Figure 2 shows the molecular structure of (1). The rather disparate values of the C1–O1 and C1–O2 bond lengths of 1.219(3) and 1.300(3) Å, respectively, confirm the presence of a carboxylic acid group; further support for this assignment is seen in the supramolecular association (see below). An all-trans configuration in the carbon side chain is precluded owing to a twist about the C4–C5 bond as seen in the sequence of C1–C2–C3–C4 [−175.8(2)°], C2–C3–C4–C5 [−177.9(2)°], C3–C4–C5–N1 [−157.0(2)°], and C4–C5–N1–C6 [177.8(2)°] torsion angles. A further significant twist in the molecule is noted about the N1–C6 bond and is reflected in the C5–N1–C6–C7 [138.2(2)°] torsion angle; the O1–C1–C2–C3 torsion angle is 5.9(4)°, being indicative of a coplanar relationship in this part of the molecule.
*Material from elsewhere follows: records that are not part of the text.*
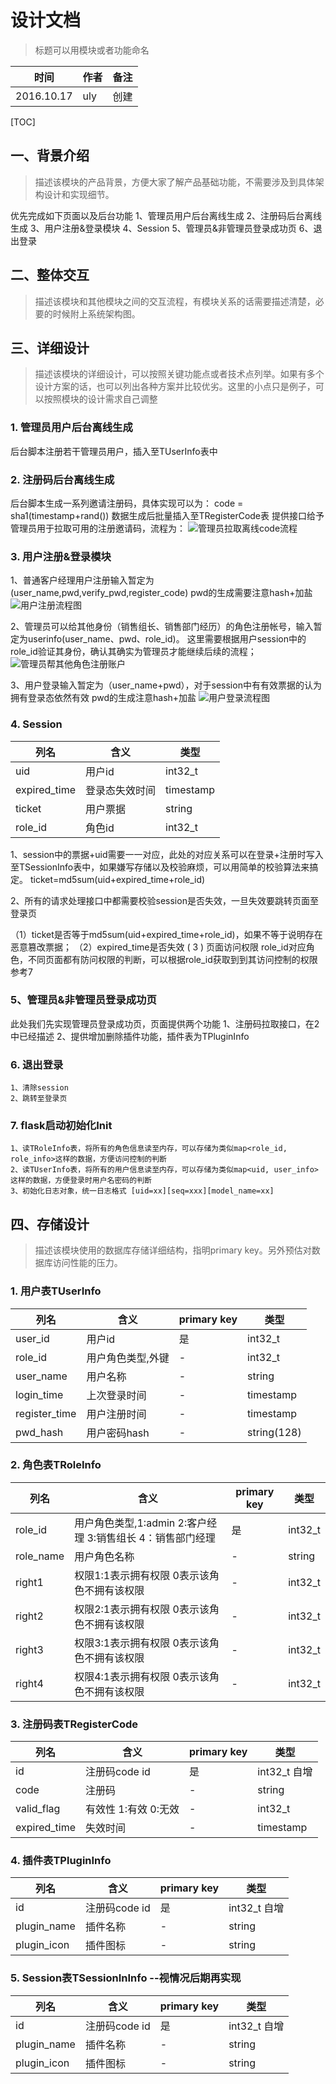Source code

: # 设计文档
> 标题可以用模块或者功能命名

时间|作者|备注
---|---|---
2016.10.17|uly|创建

[TOC]

## 一、背景介绍
> 描述该模块的产品背景，方便大家了解产品基础功能，不需要涉及到具体架构设计和实现细节。

优先完成如下页面以及后台功能
1、管理员用户后台离线生成
2、注册码后台离线生成
3、用户注册&登录模块
4、Session
5、管理员&非管理员登录成功页
6、退出登录


## 二、整体交互
> 描述该模块和其他模块之间的交互流程，有模块关系的话需要描述清楚，必要的时候附上系统架构图。


## 三、详细设计
> 描述该模块的详细设计，可以按照关键功能点或者技术点列举。如果有多个设计方案的话，也可以列出各种方案并比较优劣。这里的小点只是例子，可以按照模块的设计需求自己调整

### 1. 管理员用户后台离线生成
 后台脚本注册若干管理员用户，插入至TUserInfo表中
### 2. 注册码后台离线生成
 后台脚本生成一系列邀请注册码，具体实现可以为：
 code = sha1(timestamp+rand())
 数据生成后批量插入至TRegisterCode表
 提供接口给予管理员用于拉取可用的注册邀请码，流程为：
 ![管理员拉取离线code流程](管理员拉取注册码.png)

### 3. 用户注册&登录模块
1、普通客户经理用户注册输入暂定为(user_name,pwd,verify_pwd,register_code)
pwd的生成需要注意hash+加盐
![用户注册流程图](注册.png)

2、管理员可以给其他身份（销售组长、销售部门经历）的角色注册帐号，输入暂定为userinfo(user_name、pwd、role_id)。
这里需要根据用户session中的role_id验证其身份，确认其确实为管理员才能继续后续的流程；
![管理员帮其他角色注册账户](管理员注册.png)

3、用户登录输入暂定为（user_name+pwd），对于session中有有效票据的认为拥有登录态依然有效
pwd的生成注意hash+加盐
![用户登录流程图](登录.png)

### 4. Session
|列名|含义|类型|
|---|---|---|
|uid|用户id|int32_t|
|expired_time|登录态失效时间|timestamp|
|ticket|用户票据|string|
|role_id|角色id|int32_t|

1、session中的票据+uid需要一一对应，此处的对应关系可以在登录+注册时写入至TSessionInfo表中，如果嫌写存储以及校验麻烦，可以用简单的校验算法来搞定。
ticket=md5sum(uid+expired_time+role_id)

2、所有的请求处理接口中都需要校验session是否失效，一旦失效要跳转页面至登录页

（1）ticket是否等于md5sum(uid+expired_time+role_id)，如果不等于说明存在恶意篡改票据；
（2）expired_time是否失效
 ( 3 ) 页面访问权限 role_id对应角色，不同页面都有防问权限的判断，可以根据role_id获取到到其访问控制的权限参考7

### 5、管理员&非管理员登录成功页
  此处我们先实现管理员登录成功页，页面提供两个功能
  1、注册码拉取接口，在2中已经描述
  2、提供增加删除插件功能，插件表为TPluginInfo
  
### 6. 退出登录
	1、清除session
    2、跳转至登录页
    
### 7. flask启动初始化Init
    1、读TRoleInfo表，将所有的角色信息读至内存，可以存储为类似map<role_id, role_info>这样的数据，方便访问控制的判断
    2、读TUserInfo表，将所有的用户信息读至内存，可以存储为类似map<uid, user_info>这样的数据，方便登录时用户名密码的判断
    3、初始化日志对象，统一日志格式 [uid=xx][seq=xxx][model_name=xx]
    
## 四、存储设计
> 描述该模块使用的数据库存储详细结构，指明primary key。另外预估对数据库访问性能的压力。

### 1. 用户表TUserInfo
|列名|含义|primary key|类型|
|---|---|---|---|
|user_id|用户id|是|int32_t|
|role_id|用户角色类型,外键|-|int32_t|
|user_name|用户名称|-|string|
|login_time|上次登录时间|-|timestamp|
|register_time|用户注册时间|-|timestamp|
|pwd_hash|用户密码hash|-|string(128)|


### 2. 角色表TRoleInfo
|列名|含义|primary key|类型|
|---|---|---|---|
|role_id|用户角色类型,1:admin 2:客户经理 3:销售组长 4：销售部门经理|是|int32_t|
|role_name|用户角色名称|-|string|
|right1|权限1:1表示拥有权限 0表示该角色不拥有该权限|-|int32_t|
|right2|权限2:1表示拥有权限 0表示该角色不拥有该权限|-|int32_t|
|right3|权限3:1表示拥有权限 0表示该角色不拥有该权限|-|int32_t|
|right4|权限4:1表示拥有权限 0表示该角色不拥有该权限|-|int32_t|

### 3. 注册码表TRegisterCode
|列名|含义|primary key|类型|
|---|---|---|---|
|id|注册码code id|是|int32_t 自增|
|code|注册码|-|string|
|valid_flag|有效性 1:有效 0:无效|-|int32_t|
|expired_time|失效时间|-|timestamp|


### 4. 插件表TPluginInfo
|列名|含义|primary key|类型|
|---|---|---|---|
|id|注册码code id|是|int32_t 自增|
|plugin_name|插件名称|-|string|
|plugin_icon|插件图标|-|string|

### 5. Session表TSessionInInfo --视情况后期再实现
|列名|含义|primary key|类型|
|---|---|---|---|
|id|注册码code id|是|int32_t 自增|
|plugin_name|插件名称|-|string|
|plugin_icon|插件图标|-|string|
As indicated in the introduction, there are several closely related ArN(H)C(=O)(CH₂)₃C(=O)OH structures in the crystallographic literature [3,4,5,6,7]. As seen in the overlay diagram of Figure 3, there is considerable conformational flexibility in these molecules. This flexibility relates to the relationship between the Ar ring and attached amide group, between the carboxylic acid group and the chain it is connected to, and in the conformation of the side chain. The latter is nicely illustrated for the two independent molecules comprising the asymmetric unit of the Ar = 2-MeOC₆H₄ compound, where the C3–C4–C5–N1 torsion angles of −117.9(3) and −161.8(2)°, respectively, indicate a distinctive kink in the former. It is noted that the substituents in the 2-position, when present, are consistently, approximately syn to the amide-N–H atom.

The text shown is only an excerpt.